Schützen und qualitativ weiterbauen
Seit 1972 wird der Wakkerpreis jährlich an eine politischen Gemeinde – in Ausnahmefällen an Organisationen oder Vereinigungen – vergeben, die bezüglich Ortsbild- und Siedlungsentwicklung besondere Leistungen vorzeigen können.
1975 ging der Preis an Guarda und damit zum ersten Mal ins Bündnerland. Seither ist der Blick auf die ausgezeichneten Regionen und Orte umfassender geworden und berücksichtigt auch die ökologische, soziale und ökonomische Nachhaltigkeit.
Die Fachjury aus unterschiedlichen Disziplinen begutachtet die potenziellen Preisträgerinnen in einem mehrstufigen Prozess, der über ein Jahr dauert. Für die Auszeichnung braucht es sicht- und spürbare Resultate – aber auch das Engagement der Gemeinde, der übergeordneten Verwaltung und der Bevölkerung.
Die Jury-Präsidentin Brigitte Moser fasst es wie folgt zusammen: «Heute und mit Blick in die nahe Zukunft fokussieren wir auf die Planungs- und Baukultur. Wir suchen Gemeinschaftswerke zwischen Politik, Verwaltung und Bevölkerung. Die zentrale Frage ist: Wie schützen wir angemessen und wie bauen wir qualitativ weiter?»
Globale Geschäfte, lokaler Gewinn
Poschiavos baukulturelles Erbe ist beeindruckend. Die Translokalität der Bevölkerung brachte als «Rückkehr-Kapital» nicht nur ökonomischen Wohlstand, sondern auch Wissen, neue Ideen und Ansprüche an den Lebensstandard.
Ende des 18. Jahrhunderts beendeten politische Umbrüche die Handelsbeziehungen der Poschiaver Familien nach Venedig. Sie expandierten in andere Länder wie Spanien, England und Russland, wo sie Kaffeehäuser und Zuckerbäckereien an bester Lage führten. Trotz dieser Verbindungen blieben sie dem Tal eng verbunden: Geschäfte wurden aus Poschiavo gelenkt und die Gewinne flossen zurück.

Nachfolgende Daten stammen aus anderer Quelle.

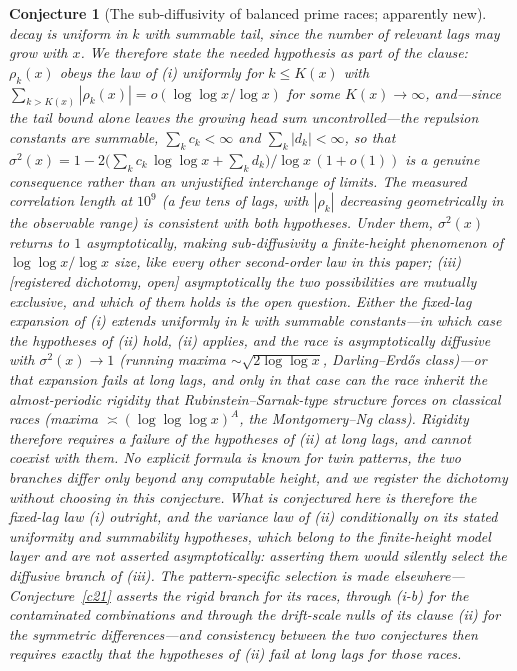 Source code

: \documentclass[11pt]{article}
\newtheorem{conjecture}{Conjecture}
\theoremstyle{definition}
\begin{document}
\begin{conjecture}[The sub-diffusivity of balanced prime races;
apparently new]
decay is \emph{uniform in $k$ with summable tail}, since the number
of relevant lags may grow with $x$.  We therefore state the needed
hypothesis as part of the clause: $\rho_k(x)$ obeys the law of (i)
uniformly for $k\le K(x)$ with
$\sum_{k>K(x)}|\rho_k(x)|=o(\log\log x/\log x)$ for some
$K(x)\to\infty$, \emph{and}---since the tail bound alone leaves the
growing head sum uncontrolled---the
repulsion constants are summable, $\sum_k c_k<\infty$ and
$\sum_k|d_k|<\infty$, so that
$\sigma^2(x)=1-2\bigl(\textstyle\sum_kc_k\,\log\log
x+\sum_kd_k\bigr)/\log x\,(1+o(1))$ is a genuine consequence
rather than an unjustified interchange of limits.  The measured
correlation length at $10^9$ (a few tens of lags, with
$|\rho_k|$ decreasing geometrically in the observable range) is
consistent with both hypotheses.  Under them,
$\sigma^2(x)$ returns to $1$
asymptotically, making sub-diffusivity a finite-height phenomenon
of $\log\log x/\log x$ size, like every other second-order law in
this paper;
\emph{(iii)} [registered dichotomy, open] asymptotically the two
possibilities are \emph{mutually exclusive}, and which of them holds
is the open question.  Either the fixed-lag expansion of (i) extends
uniformly in $k$ with summable constants---in which case the
hypotheses of (ii) hold, (ii) applies, and the race is asymptotically
diffusive with $\sigma^2(x)\to1$ (running maxima
$\sim\sqrt{2\log\log x}$, Darling--Erd\H os class)---or that
expansion fails at long lags, and only in that case can the race
inherit the almost-periodic rigidity that Rubinstein--Sarnak-type
structure \cite{RubinsteinSarnak} forces on classical races (maxima
$\asymp(\log\log\log x)^{A}$, the Montgomery--Ng class).  Rigidity
therefore requires a failure of the hypotheses of (ii) at long lags,
and cannot coexist with them.  No explicit
formula is known for twin patterns, the two branches differ only
beyond any computable height, and we register the dichotomy without
choosing \emph{in this conjecture}.  What is conjectured here is
therefore the fixed-lag law (i) outright, and the variance law of
(ii) \emph{conditionally on} its stated uniformity and summability
hypotheses, which belong to the finite-height model layer and are
not asserted asymptotically: asserting them would silently select
the diffusive branch of (iii).  The pattern-specific selection is made elsewhere---Conjecture~\ref{c21} asserts the rigid branch for its races, through (i-b) for the contaminated combinations and through the drift-scale nulls of its clause (ii) for the symmetric differences---and consistency between the two
conjectures then requires exactly that the hypotheses of (ii) fail
at long lags for those races.
\end{conjecture}
\end{document}
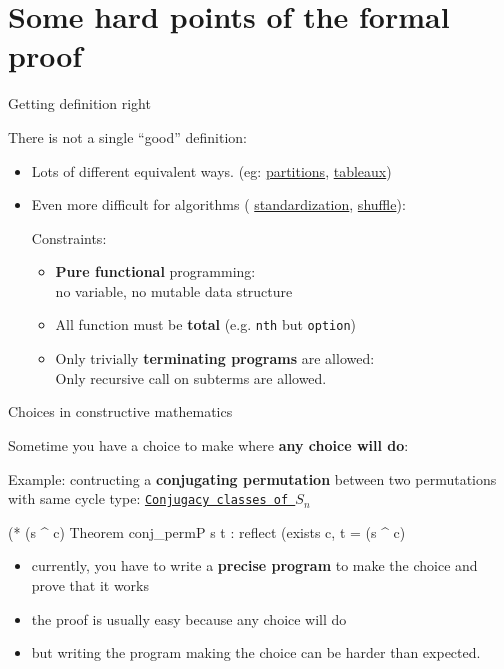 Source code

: \documentclass[compress,11pt]{beamer}
\begin{document}
\section{Some hard points of the formal proof}

\begin{frame}[fragile]{Getting definition right}

There is not a single ``good'' definition:
\bigskip

\begin{itemize}
\item Lots of different equivalent ways. (eg:
\href{file:html/Combi.Combi.partition.html#is_part}{partitions},
\href{file:html/Combi.Combi.tableau.html#is_tableau}{tableaux})
\bigskip\pause

\item Even more difficult for algorithms (
\href{file:html/Combi.Combi.std.html#std_rec}{standardization},
\href{file:html/Combi.LRrule.shuffle.html#shuffle_from_rec}{shuffle}):
  \medskip

  Constraints:
  \begin{itemize}
  \item \textbf{Pure functional} programming: \\
    no variable, no mutable data structure
    \bigskip
  \item All function must be \textbf{total} (e.g. \texttt{nth} but \texttt{option}) \\
    \bigskip
  \item Only trivially \textbf{terminating programs} are allowed:\\
    Only recursive call on subterms are allowed.

  \end{itemize}
\end{itemize}
\end{frame}

\begin{frame}[fragile]{Choices in constructive mathematics}

Sometime you have a choice to make where \textbf{any choice will do}:
\bigskip\pause

Example: contructing a \textbf{conjugating permutation} between two
permutations with same cycle type: {\tiny\hfill
  \href{file:html/Combi.SymGroup.cycletype.html#conj_permP}%
  {\texttt{Conjugacy classes of $S_n$}} \vspace{-2mm}}
\begin{coqcode}
(* (s ^ c)%
Theorem conj_permP s t :
  reflect (exists c, t = (s ^ c)%
\end{coqcode}
\begin{itemize}
\item currently, you have to write a \textbf{precise program} to make the
  choice and prove that it works
\item the proof is usually easy because any choice will do
\item but writing the program making the choice can be harder than expected.
\end{itemize}


\end{frame}
\end{document}

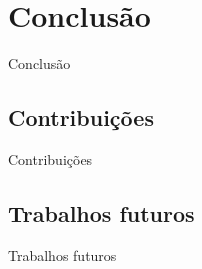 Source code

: 
\section{Conclusão}
\begin{frame}{Conclusão}\justifying
\end{frame}

\subsection{Contribuições}
\begin{frame}{Contribuições}\justifying

\end{frame}

\subsection{Trabalhos futuros}
\begin{frame}{Trabalhos futuros}\justifying
    
\end{frame}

Prächtige Palazzi und einfache Bauernhäuser
Die prächtigen Palazzi mit Gärten des venezianischen Architekten Giovanni Sottovia an der Via dei Palazzi stammen aus der Mitte des 19. Jahrhunderts und zeugen von Wohlstand und Anspruch an die Architektur. Die Bauten sind im ISOS verzeichnet. Während manche Familien zu Reichtum kamen, lebten andere weiterhin bescheiden.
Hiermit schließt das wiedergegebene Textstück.